Glad to hear the good folks in Minnesota have the sense to prohibit pay toilets in public transportation! Guess that Idaho Senator that was nabbed @ the MSP Airport Men's room was in a freebie! LOL

And my gf got a $240 RT fare on Frontier from Austin to Bozeman to go to Yellowstone! Travel light and travel cheaper seems to be the MO for airlines!


----------



## railiner (Jun 30, 2014)

Wasn't it the CEO of Ryanair that proposed pay toilets on their airliner's? Not sure if they ever tried it......


----------



## tp49 (Jun 30, 2014)

railiner said:


> Wasn't it the CEO of Ryanair that proposed pay toilets on their airliner's? Not sure if they ever tried it......


He did, and they didn't. Though I still wouldn't put it past him to attempt at some point in the future.


----------



## The Davy Crockett (Jul 1, 2014)

So what's next? "Weight Watchers Airlines... We charge you by the pound." ???


----------



## Trogdor (Jul 1, 2014)

tp49 said:


> railiner said:
> 
> 
> > Wasn't it the CEO of Ryanair that proposed pay toilets on their airliner's? Not sure if they ever tried it......
> ...


He didn't propose it. He mentioned it (along with standing-room-only tickets on planes or something like that), but wasn't serious. One of Michael O'Leary's tactics is to say outrageous stuff just to get attention, even if he has no intention on actually doing it.

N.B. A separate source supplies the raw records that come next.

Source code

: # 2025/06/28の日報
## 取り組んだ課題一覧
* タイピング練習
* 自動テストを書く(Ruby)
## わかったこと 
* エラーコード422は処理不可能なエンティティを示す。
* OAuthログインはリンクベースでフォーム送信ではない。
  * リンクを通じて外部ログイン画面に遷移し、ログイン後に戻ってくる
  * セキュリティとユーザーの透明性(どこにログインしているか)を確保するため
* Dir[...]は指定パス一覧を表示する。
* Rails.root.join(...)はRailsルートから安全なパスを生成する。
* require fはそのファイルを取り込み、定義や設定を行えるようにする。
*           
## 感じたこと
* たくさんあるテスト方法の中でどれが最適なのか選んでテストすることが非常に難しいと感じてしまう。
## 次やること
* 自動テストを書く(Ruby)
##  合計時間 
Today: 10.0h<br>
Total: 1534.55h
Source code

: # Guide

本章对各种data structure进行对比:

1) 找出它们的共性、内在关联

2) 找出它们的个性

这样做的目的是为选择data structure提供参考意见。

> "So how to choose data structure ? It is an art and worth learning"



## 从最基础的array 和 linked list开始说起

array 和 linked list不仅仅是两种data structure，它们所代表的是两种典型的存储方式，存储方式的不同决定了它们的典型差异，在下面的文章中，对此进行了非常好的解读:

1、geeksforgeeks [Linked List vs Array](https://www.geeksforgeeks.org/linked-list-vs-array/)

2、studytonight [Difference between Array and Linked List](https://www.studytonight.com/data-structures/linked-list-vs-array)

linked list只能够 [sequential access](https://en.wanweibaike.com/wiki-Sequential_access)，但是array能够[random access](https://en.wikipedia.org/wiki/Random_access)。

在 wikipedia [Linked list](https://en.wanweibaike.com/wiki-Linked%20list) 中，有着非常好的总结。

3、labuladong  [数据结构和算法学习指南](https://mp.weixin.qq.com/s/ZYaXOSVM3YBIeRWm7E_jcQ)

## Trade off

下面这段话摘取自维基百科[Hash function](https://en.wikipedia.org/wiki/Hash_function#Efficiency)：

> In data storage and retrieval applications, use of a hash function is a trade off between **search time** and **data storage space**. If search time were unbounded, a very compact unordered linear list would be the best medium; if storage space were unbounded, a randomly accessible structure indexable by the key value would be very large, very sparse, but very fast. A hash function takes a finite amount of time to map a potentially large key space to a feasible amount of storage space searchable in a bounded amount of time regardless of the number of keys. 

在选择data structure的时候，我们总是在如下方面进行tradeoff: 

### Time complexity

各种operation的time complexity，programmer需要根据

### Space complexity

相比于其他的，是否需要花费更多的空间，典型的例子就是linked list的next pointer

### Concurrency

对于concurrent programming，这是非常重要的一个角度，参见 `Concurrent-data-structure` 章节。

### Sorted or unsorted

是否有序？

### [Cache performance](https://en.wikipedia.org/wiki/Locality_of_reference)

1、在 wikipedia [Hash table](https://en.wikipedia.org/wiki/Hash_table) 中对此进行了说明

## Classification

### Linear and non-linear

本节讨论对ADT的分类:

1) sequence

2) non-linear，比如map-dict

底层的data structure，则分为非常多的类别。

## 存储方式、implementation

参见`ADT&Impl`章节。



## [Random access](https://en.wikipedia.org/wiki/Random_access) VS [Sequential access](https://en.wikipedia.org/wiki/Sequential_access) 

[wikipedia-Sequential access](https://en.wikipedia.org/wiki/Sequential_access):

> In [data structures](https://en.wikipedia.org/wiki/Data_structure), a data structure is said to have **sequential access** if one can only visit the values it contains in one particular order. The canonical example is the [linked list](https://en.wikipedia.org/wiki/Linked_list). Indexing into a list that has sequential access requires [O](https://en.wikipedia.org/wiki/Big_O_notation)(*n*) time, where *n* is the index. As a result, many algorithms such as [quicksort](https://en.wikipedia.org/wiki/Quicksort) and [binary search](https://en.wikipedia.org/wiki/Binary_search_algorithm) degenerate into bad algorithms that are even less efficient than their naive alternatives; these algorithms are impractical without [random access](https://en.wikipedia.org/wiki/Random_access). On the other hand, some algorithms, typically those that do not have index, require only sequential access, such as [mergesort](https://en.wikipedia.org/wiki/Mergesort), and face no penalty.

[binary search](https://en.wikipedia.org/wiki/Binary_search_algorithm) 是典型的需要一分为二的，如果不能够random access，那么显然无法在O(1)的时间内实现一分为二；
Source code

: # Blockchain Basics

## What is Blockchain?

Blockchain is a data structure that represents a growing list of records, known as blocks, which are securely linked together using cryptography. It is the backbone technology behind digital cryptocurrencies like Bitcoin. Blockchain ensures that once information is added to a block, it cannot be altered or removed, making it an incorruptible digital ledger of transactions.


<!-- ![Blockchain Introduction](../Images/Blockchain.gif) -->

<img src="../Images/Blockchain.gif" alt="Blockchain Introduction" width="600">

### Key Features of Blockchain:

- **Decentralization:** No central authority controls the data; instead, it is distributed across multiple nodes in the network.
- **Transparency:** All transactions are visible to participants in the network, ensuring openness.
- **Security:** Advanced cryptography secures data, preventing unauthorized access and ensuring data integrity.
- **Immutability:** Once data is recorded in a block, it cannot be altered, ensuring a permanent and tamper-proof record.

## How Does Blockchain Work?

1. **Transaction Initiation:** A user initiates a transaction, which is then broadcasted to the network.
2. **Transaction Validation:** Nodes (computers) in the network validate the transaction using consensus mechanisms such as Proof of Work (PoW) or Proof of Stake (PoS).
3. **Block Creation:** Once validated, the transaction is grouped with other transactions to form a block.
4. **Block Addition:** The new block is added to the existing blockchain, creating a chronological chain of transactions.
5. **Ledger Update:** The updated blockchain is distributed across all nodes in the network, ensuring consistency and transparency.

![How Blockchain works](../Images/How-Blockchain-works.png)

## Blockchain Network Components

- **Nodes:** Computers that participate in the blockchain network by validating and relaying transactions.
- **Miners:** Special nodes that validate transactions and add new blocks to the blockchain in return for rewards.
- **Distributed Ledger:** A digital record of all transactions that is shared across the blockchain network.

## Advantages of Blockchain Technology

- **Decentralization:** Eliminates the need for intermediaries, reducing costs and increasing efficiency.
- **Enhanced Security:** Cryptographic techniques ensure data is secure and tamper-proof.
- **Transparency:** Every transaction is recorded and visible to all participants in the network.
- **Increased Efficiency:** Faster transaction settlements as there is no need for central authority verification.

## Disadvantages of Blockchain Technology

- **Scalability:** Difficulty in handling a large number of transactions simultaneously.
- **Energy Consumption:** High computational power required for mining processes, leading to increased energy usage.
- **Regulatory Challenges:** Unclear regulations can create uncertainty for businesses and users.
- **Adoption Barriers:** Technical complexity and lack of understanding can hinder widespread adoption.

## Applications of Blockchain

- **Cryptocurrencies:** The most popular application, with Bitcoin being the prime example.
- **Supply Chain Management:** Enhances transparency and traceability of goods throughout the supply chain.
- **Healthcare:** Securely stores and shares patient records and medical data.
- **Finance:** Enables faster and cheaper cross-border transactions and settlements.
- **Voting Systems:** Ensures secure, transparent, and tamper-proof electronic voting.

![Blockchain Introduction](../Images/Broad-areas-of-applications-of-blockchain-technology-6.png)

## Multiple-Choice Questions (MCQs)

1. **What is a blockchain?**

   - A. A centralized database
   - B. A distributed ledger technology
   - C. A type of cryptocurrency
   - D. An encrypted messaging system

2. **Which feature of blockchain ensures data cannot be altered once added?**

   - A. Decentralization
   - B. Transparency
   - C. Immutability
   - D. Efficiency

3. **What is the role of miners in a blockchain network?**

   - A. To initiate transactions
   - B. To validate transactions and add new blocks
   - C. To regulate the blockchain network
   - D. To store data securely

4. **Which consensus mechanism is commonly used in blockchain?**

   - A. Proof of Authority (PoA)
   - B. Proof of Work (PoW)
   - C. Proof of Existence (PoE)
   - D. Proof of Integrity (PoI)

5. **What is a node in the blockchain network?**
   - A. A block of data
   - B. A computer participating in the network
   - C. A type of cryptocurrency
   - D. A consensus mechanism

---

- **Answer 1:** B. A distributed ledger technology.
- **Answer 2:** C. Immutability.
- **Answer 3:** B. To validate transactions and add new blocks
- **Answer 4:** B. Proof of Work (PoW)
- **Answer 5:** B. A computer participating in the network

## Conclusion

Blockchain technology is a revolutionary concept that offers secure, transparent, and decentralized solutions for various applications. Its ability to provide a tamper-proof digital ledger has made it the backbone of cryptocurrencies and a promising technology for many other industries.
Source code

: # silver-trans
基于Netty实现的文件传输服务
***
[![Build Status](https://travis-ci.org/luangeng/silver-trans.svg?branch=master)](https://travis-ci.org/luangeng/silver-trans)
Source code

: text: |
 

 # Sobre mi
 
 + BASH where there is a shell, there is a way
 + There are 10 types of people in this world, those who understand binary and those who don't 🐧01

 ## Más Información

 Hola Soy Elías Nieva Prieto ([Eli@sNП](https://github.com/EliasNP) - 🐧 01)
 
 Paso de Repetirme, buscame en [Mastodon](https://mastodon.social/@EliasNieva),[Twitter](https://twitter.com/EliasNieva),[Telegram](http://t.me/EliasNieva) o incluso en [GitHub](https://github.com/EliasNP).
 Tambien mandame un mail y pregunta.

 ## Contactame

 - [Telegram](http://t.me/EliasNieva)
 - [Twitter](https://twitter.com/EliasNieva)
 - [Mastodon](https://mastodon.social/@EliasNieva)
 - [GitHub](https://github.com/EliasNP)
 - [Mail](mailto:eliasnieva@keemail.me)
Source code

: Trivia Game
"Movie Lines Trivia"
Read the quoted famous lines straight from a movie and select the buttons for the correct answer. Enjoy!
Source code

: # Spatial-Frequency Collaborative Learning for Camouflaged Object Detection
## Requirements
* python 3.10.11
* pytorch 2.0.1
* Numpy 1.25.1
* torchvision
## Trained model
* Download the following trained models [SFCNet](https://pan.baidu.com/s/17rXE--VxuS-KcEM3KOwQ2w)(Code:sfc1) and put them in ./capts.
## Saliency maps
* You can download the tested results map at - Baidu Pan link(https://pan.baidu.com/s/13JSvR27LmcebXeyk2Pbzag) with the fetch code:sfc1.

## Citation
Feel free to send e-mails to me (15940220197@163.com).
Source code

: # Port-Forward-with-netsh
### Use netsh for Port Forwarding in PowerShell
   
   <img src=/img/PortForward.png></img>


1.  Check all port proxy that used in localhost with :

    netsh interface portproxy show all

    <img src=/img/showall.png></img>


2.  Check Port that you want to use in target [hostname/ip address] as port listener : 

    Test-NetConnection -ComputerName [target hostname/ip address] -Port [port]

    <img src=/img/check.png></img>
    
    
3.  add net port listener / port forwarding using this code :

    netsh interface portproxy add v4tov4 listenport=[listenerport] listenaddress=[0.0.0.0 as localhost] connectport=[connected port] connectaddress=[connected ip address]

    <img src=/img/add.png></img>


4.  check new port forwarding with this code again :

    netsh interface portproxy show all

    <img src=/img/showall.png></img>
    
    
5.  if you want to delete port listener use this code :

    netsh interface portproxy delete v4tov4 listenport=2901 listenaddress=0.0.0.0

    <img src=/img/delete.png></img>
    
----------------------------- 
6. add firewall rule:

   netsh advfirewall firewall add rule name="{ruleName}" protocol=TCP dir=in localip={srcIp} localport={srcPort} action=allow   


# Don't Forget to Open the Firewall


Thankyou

He also made a somewhat vulgar comment when describing a potential premium service that, again, would never happen, but it kept him (and his airline) in the news.


----------



## Bob Dylan (Jul 1, 2014)

The Davy Crockett said:


> So what's next? "Weight Watchers Airlines... We charge you by the pound." ???


Southwest started this with the Extra- Large folks muat buy two seats campaign!


----------



## railiner (Jul 1, 2014)

Trogdor said:


> tp49 said:
> 
> 
> > railiner said:
> ...


He must be in the school of "there's no such thing as bad publicity".......


----------



## Swadian Hardcore (Jul 2, 2014)

......"as long as it's publicity!"


----------